** Your assignment **
Only those lines in the data below from the line containing "Clue 3: _/Phys, Emmy/Math, Lynn/_, _/CS" through the line containing "Clue 4: Lynn/_, _/CS, Marie/Phys, Emmy/Bio", both included, should be restated word for word.

** Records for this exercise **
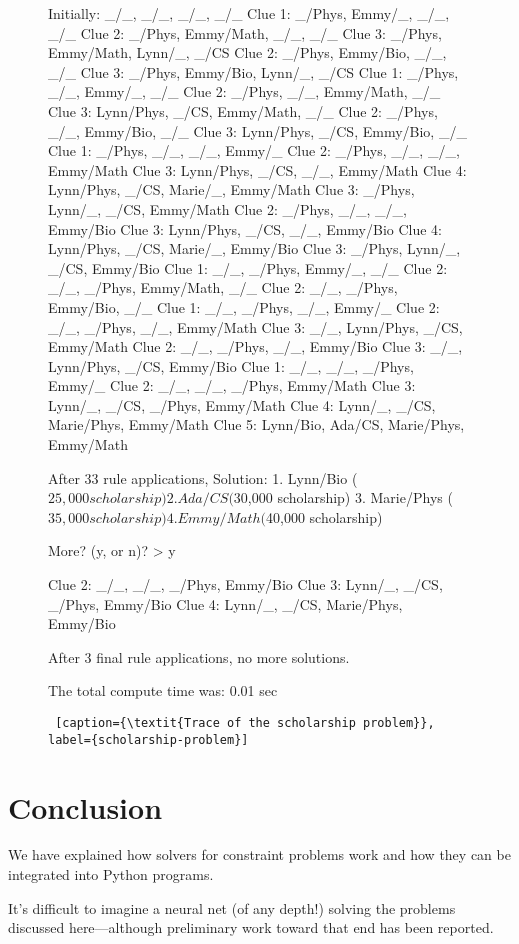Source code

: \begin{figure}[ht]
    \flushright
\begin{minipage}[c]{0.45\textwidth}
\begin{python1}
Initially: _/_, _/_, _/_, _/_
Clue 1: _/Phys, Emmy/_, _/_, _/_
Clue 2: _/Phys, Emmy/Math, _/_, _/_
Clue 3: _/Phys, Emmy/Math, Lynn/_, _/CS
Clue 2: _/Phys, Emmy/Bio, _/_, _/_
Clue 3: _/Phys, Emmy/Bio, Lynn/_, _/CS
Clue 1: _/Phys, _/_, Emmy/_, _/_
Clue 2: _/Phys, _/_, Emmy/Math, _/_
Clue 3: Lynn/Phys, _/CS, Emmy/Math, _/_
Clue 2: _/Phys, _/_, Emmy/Bio, _/_
Clue 3: Lynn/Phys, _/CS, Emmy/Bio, _/_
Clue 1: _/Phys, _/_, _/_, Emmy/_
Clue 2: _/Phys, _/_, _/_, Emmy/Math
Clue 3: Lynn/Phys, _/CS, _/_, Emmy/Math
Clue 4: Lynn/Phys, _/CS, Marie/_, Emmy/Math
Clue 3: _/Phys, Lynn/_, _/CS, Emmy/Math
Clue 2: _/Phys, _/_, _/_, Emmy/Bio
Clue 3: Lynn/Phys, _/CS, _/_, Emmy/Bio
Clue 4: Lynn/Phys, _/CS, Marie/_, Emmy/Bio
Clue 3: _/Phys, Lynn/_, _/CS, Emmy/Bio
Clue 1: _/_, _/Phys, Emmy/_, _/_
Clue 2: _/_, _/Phys, Emmy/Math, _/_
Clue 2: _/_, _/Phys, Emmy/Bio, _/_
Clue 1: _/_, _/Phys, _/_, Emmy/_
Clue 2: _/_, _/Phys, _/_, Emmy/Math
Clue 3: _/_, Lynn/Phys, _/CS, Emmy/Math
Clue 2: _/_, _/Phys, _/_, Emmy/Bio
Clue 3: _/_, Lynn/Phys, _/CS, Emmy/Bio
Clue 1: _/_, _/_, _/Phys, Emmy/_
Clue 2: _/_, _/_, _/Phys, Emmy/Math
Clue 3: Lynn/_, _/CS, _/Phys, Emmy/Math
Clue 4: Lynn/_, _/CS, Marie/Phys, Emmy/Math
Clue 5: Lynn/Bio, Ada/CS, Marie/Phys, Emmy/Math

After 33 rule applications,
Solution: 
	1. Lynn/Bio	($25,000 scholarship)
	2. Ada/CS	($30,000 scholarship)
	3. Marie/Phys	($35,000 scholarship)
	4. Emmy/Math	($40,000 scholarship)

More? (y, or n)? > y

Clue 2: _/_, _/_, _/Phys, Emmy/Bio
Clue 3: Lynn/_, _/CS, _/Phys, Emmy/Bio
Clue 4: Lynn/_, _/CS, Marie/Phys, Emmy/Bio

After 3 final rule applications, no more solutions.

The total compute time was: 0.01 sec
\end{python1}\linv
\begin{lstlisting} [caption={\textit{Trace of the scholarship problem}}, label={scholarship-problem}]
\end{lstlisting}
\end{minipage}
\end{figure}


\section{Conclusion} \label{sec:conclusion}

We have explained how solvers for constraint problems work and how they can be integrated into Python programs. 

It's difficult to imagine a neural net (of any depth!) solving the problems discussed here---although preliminary work toward that end has been reported. \cite{xu2018towards, amel2019shallow, dubois2019towards}


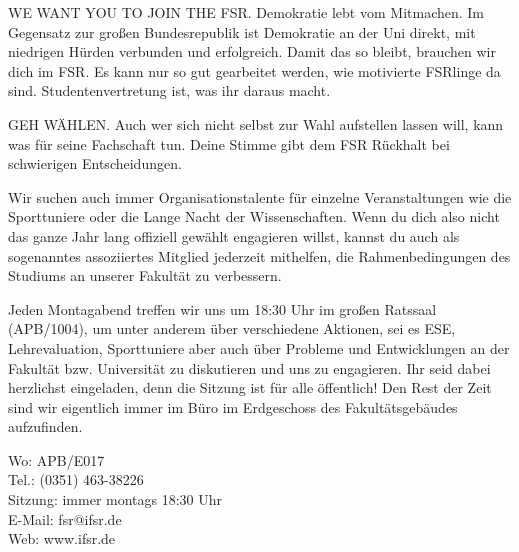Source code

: WE WANT YOU TO JOIN THE FSR.
Demokratie lebt vom Mitmachen.
Im Gegensatz zur großen Bundesrepublik ist Demokratie an der Uni direkt, mit niedrigen Hürden verbunden und erfolgreich.
Damit das so bleibt, brauchen wir dich im FSR.
Es kann nur so gut gearbeitet werden, wie motivierte FSRlinge da sind.
Studentenvertretung ist, was ihr daraus macht.

GEH WÄHLEN.
Auch wer sich nicht selbst zur Wahl aufstellen lassen will, kann was für seine Fachschaft tun.
Deine Stimme gibt dem FSR Rückhalt bei schwierigen Entscheidungen.

Wir suchen auch immer Organisationstalente für einzelne Veranstaltungen wie die Sporttuniere oder die Lange Nacht der Wissenschaften.
Wenn du dich also nicht das ganze Jahr lang offiziell gewählt engagieren willst, kannst du auch als sogenanntes assoziiertes Mitglied jederzeit mithelfen, die Rahmenbedingungen des Studiums an unserer Fakultät zu verbessern.

Jeden Montagabend treffen wir uns um 18:30 Uhr im großen Ratssaal (APB/1004), um unter anderem über verschiedene Aktionen, sei es ESE, Lehrevaluation, Sporttuniere aber auch über Probleme und Entwicklungen an der Fakultät bzw. Universität zu diskutieren und uns zu engagieren.
Ihr seid dabei herzlichst eingeladen, denn die Sitzung ist für alle öffentlich!
Den Rest der Zeit sind wir eigentlich immer im Büro im Erdgeschoss des Fakultätsgebäudes aufzufinden.

Wo: APB/E017 \\
Tel.: (0351) 463-38226 \\
Sitzung: immer montags 18:30 Uhr \\
E-Mail: fsr@ifsr.de \\
Web: www.ifsr.de

\newpage

\newcommand{\fsrler}[5]{%
\fbox{\begin{minipage}{.25\linewidth}
    \centering\vspace{.8em}
    \texttt{[image: img/fsr/200\_\#1]}\\[.6em]
    {\Large #2}\\[.2em]
    {\large#3}\\[.5em]
    \textit{\small #5}\\
    \texttt{\small #4@ifsr.de}\\[-.1em]\ 
\end{minipage}}\hspace{3.5em}%
}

** Solution for this problem **
Clue 3: _/Phys, Emmy/Math, Lynn/_, _/CS
Clue 2: _/Phys, Emmy/Bio, _/_, _/_
Clue 3: _/Phys, Emmy/Bio, Lynn/_, _/CS
Clue 1: _/Phys, _/_, Emmy/_, _/_
Clue 2: _/Phys, _/_, Emmy/Math, _/_
Clue 3: Lynn/Phys, _/CS, Emmy/Math, _/_
Clue 2: _/Phys, _/_, Emmy/Bio, _/_
Clue 3: Lynn/Phys, _/CS, Emmy/Bio, _/_
Clue 1: _/Phys, _/_, _/_, Emmy/_
Clue 2: _/Phys, _/_, _/_, Emmy/Math
Clue 3: Lynn/Phys, _/CS, _/_, Emmy/Math
Clue 4: Lynn/Phys, _/CS, Marie/_, Emmy/Math
Clue 3: _/Phys, Lynn/_, _/CS, Emmy/Math
Clue 2: _/Phys, _/_, _/_, Emmy/Bio
Clue 3: Lynn/Phys, _/CS, _/_, Emmy/Bio
Clue 4: Lynn/Phys, _/CS, Marie/_, Emmy/Bio
Clue 3: _/Phys, Lynn/_, _/CS, Emmy/Bio
Clue 1: _/_, _/Phys, Emmy/_, _/_
Clue 2: _/_, _/Phys, Emmy/Math, _/_
Clue 2: _/_, _/Phys, Emmy/Bio, _/_
Clue 1: _/_, _/Phys, _/_, Emmy/_
Clue 2: _/_, _/Phys, _/_, Emmy/Math
Clue 3: _/_, Lynn/Phys, _/CS, Emmy/Math
Clue 2: _/_, _/Phys, _/_, Emmy/Bio
Clue 3: _/_, Lynn/Phys, _/CS, Emmy/Bio
Clue 1: _/_, _/_, _/Phys, Emmy/_
Clue 2: _/_, _/_, _/Phys, Emmy/Math
Clue 3: Lynn/_, _/CS, _/Phys, Emmy/Math
Clue 4: Lynn/_, _/CS, Marie/Phys, Emmy/Math
Clue 5: Lynn/Bio, Ada/CS, Marie/Phys, Emmy/Math

After 33 rule applications,
Solution: 
	1. Lynn/Bio	($25,000 scholarship)
	2. Ada/CS	($30,000 scholarship)
	3. Marie/Phys	($35,000 scholarship)
	4. Emmy/Math	($40,000 scholarship)

More? (y, or n)? > y

Clue 2: _/_, _/_, _/Phys, Emmy/Bio
Clue 3: Lynn/_, _/CS, _/Phys, Emmy/Bio
Clue 4: Lynn/_, _/CS, Marie/Phys, Emmy/Bio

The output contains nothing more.